» **TO DO**
Reproduce every entry exactly and leave its pictures out.

» **DATA TO PROCESS**

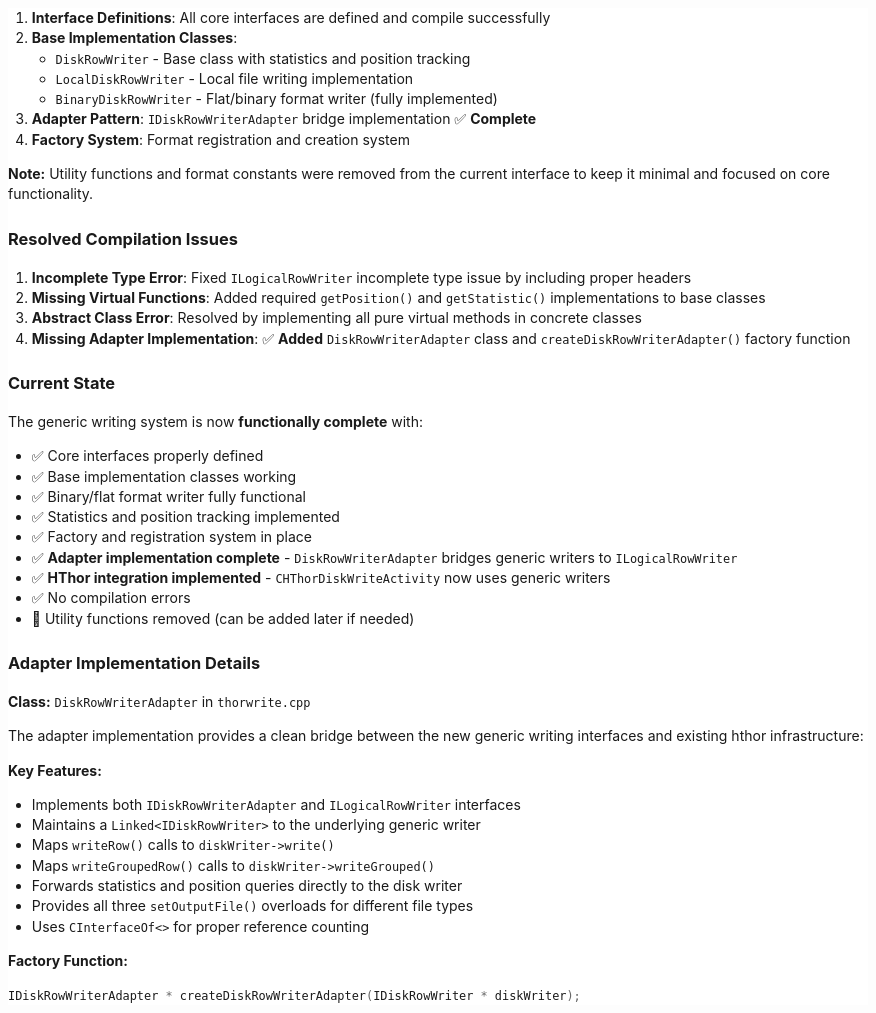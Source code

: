 1. **Interface Definitions**: All core interfaces are defined and compile successfully
2. **Base Implementation Classes**: 
   - `DiskRowWriter` - Base class with statistics and position tracking
   - `LocalDiskRowWriter` - Local file writing implementation
   - `BinaryDiskRowWriter` - Flat/binary format writer (fully implemented)
3. **Adapter Pattern**: `IDiskRowWriterAdapter` bridge implementation ✅ **Complete**
4. **Factory System**: Format registration and creation system

**Note:** Utility functions and format constants were removed from the current interface to keep it minimal and focused on core functionality.

### Resolved Compilation Issues

1. **Incomplete Type Error**: Fixed `ILogicalRowWriter` incomplete type issue by including proper headers
2. **Missing Virtual Functions**: Added required `getPosition()` and `getStatistic()` implementations to base classes
3. **Abstract Class Error**: Resolved by implementing all pure virtual methods in concrete classes
4. **Missing Adapter Implementation**: ✅ **Added** `DiskRowWriterAdapter` class and `createDiskRowWriterAdapter()` factory function

### Current State

The generic writing system is now **functionally complete** with:
- ✅ Core interfaces properly defined  
- ✅ Base implementation classes working
- ✅ Binary/flat format writer fully functional
- ✅ Statistics and position tracking implemented
- ✅ Factory and registration system in place
- ✅ **Adapter implementation complete** - `DiskRowWriterAdapter` bridges generic writers to `ILogicalRowWriter`
- ✅ **HThor integration implemented** - `CHThorDiskWriteActivity` now uses generic writers
- ✅ No compilation errors
- 📝 Utility functions removed (can be added later if needed)

### Adapter Implementation Details

**Class:** `DiskRowWriterAdapter` in `thorwrite.cpp`

The adapter implementation provides a clean bridge between the new generic writing interfaces and existing hthor infrastructure:

**Key Features:**
- Implements both `IDiskRowWriterAdapter` and `ILogicalRowWriter` interfaces
- Maintains a `Linked<IDiskRowWriter>` to the underlying generic writer
- Maps `writeRow()` calls to `diskWriter->write()`
- Maps `writeGroupedRow()` calls to `diskWriter->writeGrouped()`
- Forwards statistics and position queries directly to the disk writer
- Provides all three `setOutputFile()` overloads for different file types
- Uses `CInterfaceOf<>` for proper reference counting

**Factory Function:**
```cpp
IDiskRowWriterAdapter * createDiskRowWriterAdapter(IDiskRowWriter * diskWriter);
```
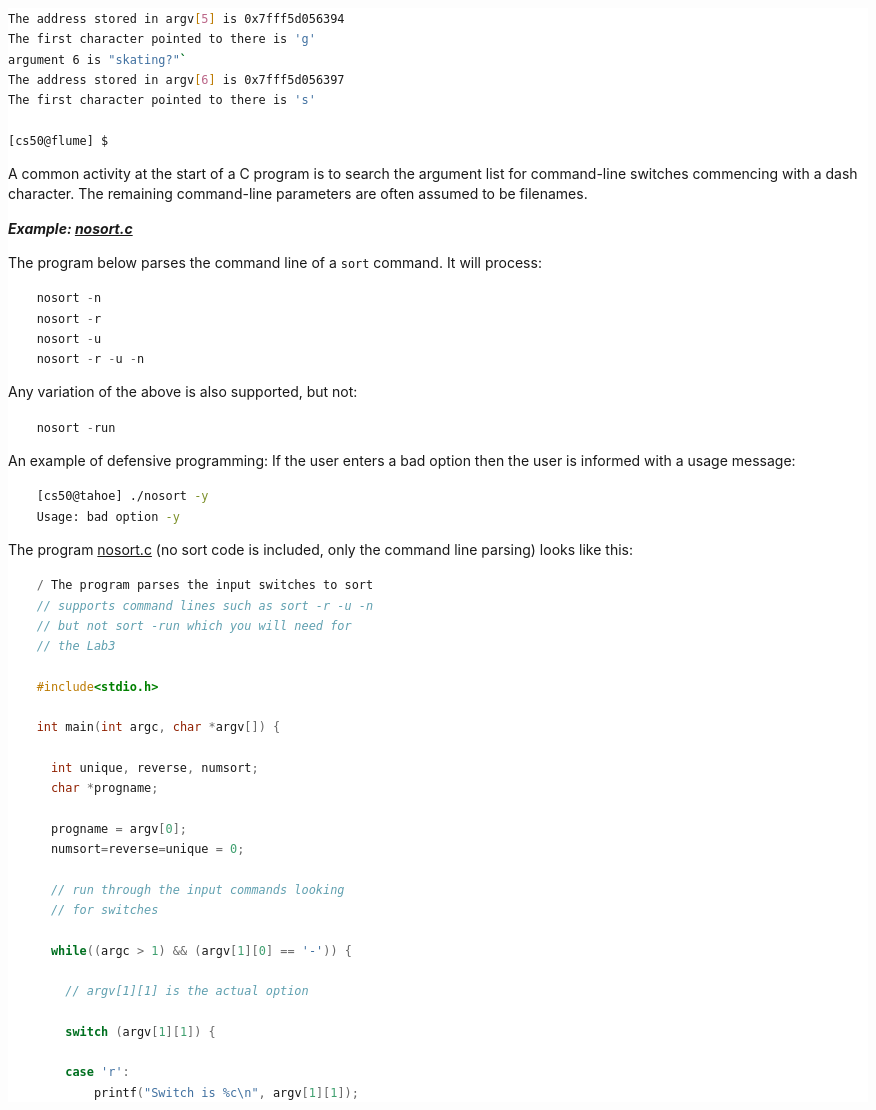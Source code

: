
 ```bash
The address stored in argv[5] is 0x7fff5d056394
The first character pointed to there is 'g'
argument 6 is "skating?"`
The address stored in argv[6] is 0x7fff5d056397
The first character pointed to there is 's'

[cs50@flume] $
```

A common activity at the start of a C program is to search the argument list for command-line switches commencing with a dash character.
The remaining command-line parameters are often assumed to be filenames.

***Example: [nosort.c]({{site.examples}}/nosort.c)***

The program below parses the command line of a `sort` command.
It will process:

```c
    nosort -n
    nosort -r
    nosort -u
    nosort -r -u -n
```
Any variation of the above is also supported, but not:

```c
    nosort -run
```

An example of defensive programming: If the user enters a bad option then the user is informed with a usage message:

```bash
    [cs50@tahoe] ./nosort -y
    Usage: bad option -y
```

The program [nosort.c]({{site.examples}}/nosort.c) (no sort code is included, only the command line parsing) looks like this:

```c
    / The program parses the input switches to sort
    // supports command lines such as sort -r -u -n
    // but not sort -run which you will need for
    // the Lab3

    #include<stdio.h>

    int main(int argc, char *argv[]) {

      int unique, reverse, numsort;
      char *progname;

      progname = argv[0];
      numsort=reverse=unique = 0;

      // run through the input commands looking 
      // for switches

      while((argc > 1) && (argv[1][0] == '-')) {

        // argv[1][1] is the actual option

        switch (argv[1][1]) {

        case 'r':
            printf("Switch is %c\n", argv[1][1]);
```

» **RESPONSE AREA**
Source code

: 1. **Interface Definitions**: All core interfaces are defined and compile successfully
2. **Base Implementation Classes**: 
   - `DiskRowWriter` - Base class with statistics and position tracking
   - `LocalDiskRowWriter` - Local file writing implementation
   - `BinaryDiskRowWriter` - Flat/binary format writer (fully implemented)
3. **Adapter Pattern**: `IDiskRowWriterAdapter` bridge implementation ✅ **Complete**
4. **Factory System**: Format registration and creation system

**Note:** Utility functions and format constants were removed from the current interface to keep it minimal and focused on core functionality.

### Resolved Compilation Issues

1. **Incomplete Type Error**: Fixed `ILogicalRowWriter` incomplete type issue by including proper headers
2. **Missing Virtual Functions**: Added required `getPosition()` and `getStatistic()` implementations to base classes
3. **Abstract Class Error**: Resolved by implementing all pure virtual methods in concrete classes
4. **Missing Adapter Implementation**: ✅ **Added** `DiskRowWriterAdapter` class and `createDiskRowWriterAdapter()` factory function

### Current State

The generic writing system is now **functionally complete** with:
- ✅ Core interfaces properly defined  
- ✅ Base implementation classes working
- ✅ Binary/flat format writer fully functional
- ✅ Statistics and position tracking implemented
- ✅ Factory and registration system in place
- ✅ **Adapter implementation complete** - `DiskRowWriterAdapter` bridges generic writers to `ILogicalRowWriter`
- ✅ **HThor integration implemented** - `CHThorDiskWriteActivity` now uses generic writers
- ✅ No compilation errors
- 📝 Utility functions removed (can be added later if needed)

### Adapter Implementation Details

**Class:** `DiskRowWriterAdapter` in `thorwrite.cpp`

The adapter implementation provides a clean bridge between the new generic writing interfaces and existing hthor infrastructure:

**Key Features:**
- Implements both `IDiskRowWriterAdapter` and `ILogicalRowWriter` interfaces
- Maintains a `Linked<IDiskRowWriter>` to the underlying generic writer
- Maps `writeRow()` calls to `diskWriter->write()`
- Maps `writeGroupedRow()` calls to `diskWriter->writeGrouped()`
- Forwards statistics and position queries directly to the disk writer
- Provides all three `setOutputFile()` overloads for different file types
- Uses `CInterfaceOf<>` for proper reference counting

**Factory Function:**
```cpp
IDiskRowWriterAdapter * createDiskRowWriterAdapter(IDiskRowWriter * diskWriter);
```
Source code

:
 ```bash
The address stored in argv[5] is 0x7fff5d056394
The first character pointed to there is 'g'
argument 6 is "skating?"`
The address stored in argv[6] is 0x7fff5d056397
The first character pointed to there is 's'

[cs50@flume] $
```

A common activity at the start of a C program is to search the argument list for command-line switches commencing with a dash character.
The remaining command-line parameters are often assumed to be filenames.

***Example: [nosort.c]({{site.examples}}/nosort.c)***

The program below parses the command line of a `sort` command.
It will process:

```c
    nosort -n
    nosort -r
    nosort -u
    nosort -r -u -n
```
Any variation of the above is also supported, but not:

```c
    nosort -run
```

An example of defensive programming: If the user enters a bad option then the user is informed with a usage message:

```bash
    [cs50@tahoe] ./nosort -y
    Usage: bad option -y
```

The program [nosort.c]({{site.examples}}/nosort.c) (no sort code is included, only the command line parsing) looks like this:

```c
    / The program parses the input switches to sort
    // supports command lines such as sort -r -u -n
    // but not sort -run which you will need for
    // the Lab3

    #include<stdio.h>

    int main(int argc, char *argv[]) {

      int unique, reverse, numsort;
      char *progname;

      progname = argv[0];
      numsort=reverse=unique = 0;

      // run through the input commands looking 
      // for switches

      while((argc > 1) && (argv[1][0] == '-')) {

        // argv[1][1] is the actual option

        switch (argv[1][1]) {

        case 'r':
            printf("Switch is %c\n", argv[1][1]);
```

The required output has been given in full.